The Government can go ahead with the announcement of the long-awaited 53rd National Film Awards for feature and non-feature films.
The Supreme Court on Wednesday set aside the July 27, 2006 order of the Bombay High Court that had directed the Government to dispense with the requirement of censor board certificate for screening of films for the Award.
A Bench of Justice Tarun Chatterji and Justice RV Raveendran upheld the Centre’s stand that films made by independent filmmakers must get certificates from the Censor Board of Film Certification.

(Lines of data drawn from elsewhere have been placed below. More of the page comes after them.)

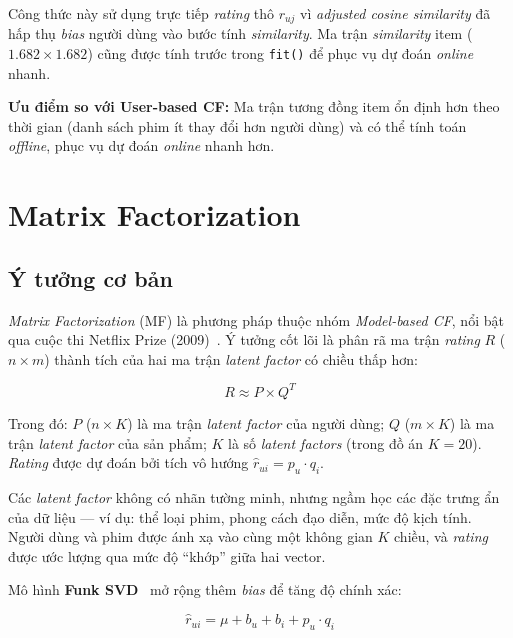 \documentclass[../BTL.tex]{subfiles}
\begin{document}
Công thức này sử dụng trực tiếp \textit{rating} thô $r_{uj}$ vì
\textit{adjusted cosine similarity} đã hấp thụ \textit{bias} người dùng vào bước
tính \textit{similarity}. Ma trận \textit{similarity} item ($1.682 \times 1.682$)
cũng được tính trước trong \texttt{fit()} để phục vụ dự đoán \textit{online} nhanh.

\textbf{Ưu điểm so với User-based CF:} Ma trận tương đồng item ổn định hơn theo thời
gian (danh sách phim ít thay đổi hơn người dùng) và có thể tính toán
\textit{offline}, phục vụ dự đoán \textit{online} nhanh hơn.

\section{Matrix Factorization}
\label{section:2.3}

\subsection{Ý tưởng cơ bản}
\label{section:2.3.1}

\textit{Matrix Factorization} (MF) là phương pháp thuộc nhóm \textit{Model-based CF},
nổi bật qua cuộc thi Netflix Prize (2009)~\cite{koren2009matrix}. Ý tưởng cốt lõi là
phân rã ma trận \textit{rating} $R$ ($n \times m$) thành tích của hai ma trận
\textit{latent factor} có chiều thấp hơn:

\begin{equation}
    R \approx P \times Q^T
    \label{eq:mf}
\end{equation}

Trong đó: $P$ ($n \times K$) là ma trận \textit{latent factor} của người dùng;
$Q$ ($m \times K$) là ma trận \textit{latent factor} của sản phẩm; $K$ là số
\textit{latent factors} (trong đồ án $K = 20$). \textit{Rating} được dự đoán bởi
tích vô hướng $\hat{r}_{ui} = p_u \cdot q_i$.

Các \textit{latent factor} không có nhãn tường minh, nhưng ngầm học các đặc trưng
ẩn của dữ liệu — ví dụ: thể loại phim, phong cách đạo diễn, mức độ kịch tính.
Người dùng và phim được ánh xạ vào cùng một không gian $K$ chiều, và
\textit{rating} được ước lượng qua mức độ ``khớp'' giữa hai vector.

Mô hình \textbf{Funk SVD}~\cite{funk2006netflix} mở rộng thêm \textit{bias} để tăng
độ chính xác:

\begin{equation}
    \hat{r}_{ui} = \mu + b_u + b_i + p_u \cdot q_i
    \label{eq:funk_svd}
\end{equation}
\end{document}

On a petition filed by noted film maker Anand Patwardhan and two others, the High Court had struck down as discriminatory the Government regulation that exempted only Doordarshan and Film and Television Institute of India films from the requirement of prior censor board clearance.
Petitioners - Patwardhan, Gaurav Ashvin Jani and Simantiini Dhuruv - had contended that not giving the exemption from censor board certificate to the works of independent filmmakers was arbitrary and against their fundamental right to equality and freedom of speech and expression guaranteed under the Constitution.
The Centre chose not to announce the awards and instead challenged the High Court order in the apex court that stayed the High Court verdict in December last year.
The Centre submitted that if films were allowed to participate in the Awards without censorship certificate, there was likelihood of a substantial difference in the film screened and awarded and the certified version of the same available for public viewing.
Reacting to the verdict, Patwardhan told Hindustan Times that "it is a retrograde verdict putting powers in the hands of the bureaucrats who are known to be prone to pressure from the political party in power."
Maintaining that awards were meant to recognise the creativity of an artist, he said “in fact now the awards should go to the censor board as the original work of an artist would not be allowed to be screened before the jury."